ABSTRACT

This chapter analyses Clara Rackham’s experience during the Second World War and her position on two major pieces of legislation, the Butler Education Act, and the Beveridge Report, which laid the foundations of the Welfare State. On the death of Arthur Rackham she donates an important collection of his signed, numbered, and illustrated books to the Cambridge Central Library. She signs up for Air Raid Precautions (ARP) duties and serves on the Cambridge Tribunal determining the fate of conscientious objectors. She strongly supports the new egalitarianism of the People’s War and is active in initiatives to ‘win the peace’ based on the ambitious policy document, ‘Labour’s Plan for Cambridge’. There is a massive expansion of adult education and she works in the WEA Eastern district to use the war as a unique opportunity to develop working-class and rural education.

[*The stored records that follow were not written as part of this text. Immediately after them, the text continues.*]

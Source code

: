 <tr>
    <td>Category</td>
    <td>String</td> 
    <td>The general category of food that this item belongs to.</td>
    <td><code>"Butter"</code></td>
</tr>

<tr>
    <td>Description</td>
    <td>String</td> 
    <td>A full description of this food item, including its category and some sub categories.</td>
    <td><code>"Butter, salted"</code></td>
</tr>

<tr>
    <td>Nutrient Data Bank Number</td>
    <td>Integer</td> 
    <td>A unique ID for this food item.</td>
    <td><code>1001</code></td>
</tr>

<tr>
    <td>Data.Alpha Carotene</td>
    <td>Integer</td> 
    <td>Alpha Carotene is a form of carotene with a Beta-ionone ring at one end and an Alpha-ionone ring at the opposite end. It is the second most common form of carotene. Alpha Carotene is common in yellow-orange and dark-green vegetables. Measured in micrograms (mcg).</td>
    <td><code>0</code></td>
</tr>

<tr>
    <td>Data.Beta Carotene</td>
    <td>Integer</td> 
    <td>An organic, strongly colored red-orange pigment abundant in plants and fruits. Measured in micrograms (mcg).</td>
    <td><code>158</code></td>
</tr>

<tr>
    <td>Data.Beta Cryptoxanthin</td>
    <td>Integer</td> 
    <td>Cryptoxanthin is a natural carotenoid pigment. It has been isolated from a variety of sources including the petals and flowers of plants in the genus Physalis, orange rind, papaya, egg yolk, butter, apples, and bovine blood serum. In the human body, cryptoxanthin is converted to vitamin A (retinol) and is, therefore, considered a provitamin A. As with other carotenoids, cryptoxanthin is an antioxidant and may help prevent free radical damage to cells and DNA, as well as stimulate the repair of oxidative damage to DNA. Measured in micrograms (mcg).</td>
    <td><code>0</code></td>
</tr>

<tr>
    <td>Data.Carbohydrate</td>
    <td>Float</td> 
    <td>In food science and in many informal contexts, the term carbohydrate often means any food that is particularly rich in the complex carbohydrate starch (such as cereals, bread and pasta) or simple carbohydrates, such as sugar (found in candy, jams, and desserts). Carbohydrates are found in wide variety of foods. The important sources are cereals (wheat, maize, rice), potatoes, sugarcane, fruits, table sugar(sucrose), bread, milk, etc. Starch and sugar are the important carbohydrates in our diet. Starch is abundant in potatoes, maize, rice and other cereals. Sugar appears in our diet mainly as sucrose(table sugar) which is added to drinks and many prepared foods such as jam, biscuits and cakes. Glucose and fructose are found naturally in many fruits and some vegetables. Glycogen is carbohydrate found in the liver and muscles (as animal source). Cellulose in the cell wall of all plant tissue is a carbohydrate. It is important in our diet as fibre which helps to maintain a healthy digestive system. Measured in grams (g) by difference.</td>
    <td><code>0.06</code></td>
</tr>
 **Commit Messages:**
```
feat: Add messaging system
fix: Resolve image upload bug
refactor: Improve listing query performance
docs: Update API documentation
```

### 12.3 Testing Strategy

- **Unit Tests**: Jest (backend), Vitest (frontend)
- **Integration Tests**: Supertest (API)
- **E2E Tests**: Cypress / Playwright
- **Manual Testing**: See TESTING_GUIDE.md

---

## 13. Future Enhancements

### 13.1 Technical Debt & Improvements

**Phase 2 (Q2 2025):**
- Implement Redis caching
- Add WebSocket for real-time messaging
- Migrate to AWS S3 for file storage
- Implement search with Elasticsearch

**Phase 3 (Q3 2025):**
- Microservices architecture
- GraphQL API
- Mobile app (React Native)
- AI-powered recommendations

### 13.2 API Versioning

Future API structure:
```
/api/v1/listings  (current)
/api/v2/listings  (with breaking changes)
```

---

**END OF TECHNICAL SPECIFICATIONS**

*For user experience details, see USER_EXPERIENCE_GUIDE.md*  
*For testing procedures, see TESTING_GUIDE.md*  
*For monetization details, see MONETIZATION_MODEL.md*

She follows international development closely and supports the Indian independence movement. Rackham refuses the OBE. She is devastated by the death of Harris Rackham and deeply affected by the bombing of Romsey and working-class areas of Cambridge. She joins the committee of the Cambridge Anglo-Soviet Friendship Society working closely with Joseph Needham and the campaign for a Second Front in Europe, attends meeting of the China Campaign Committee, and supports the boycott of Japanese silk. The chapter ends with the Labour landslide of 1945 and a Labour victory in Cambridge.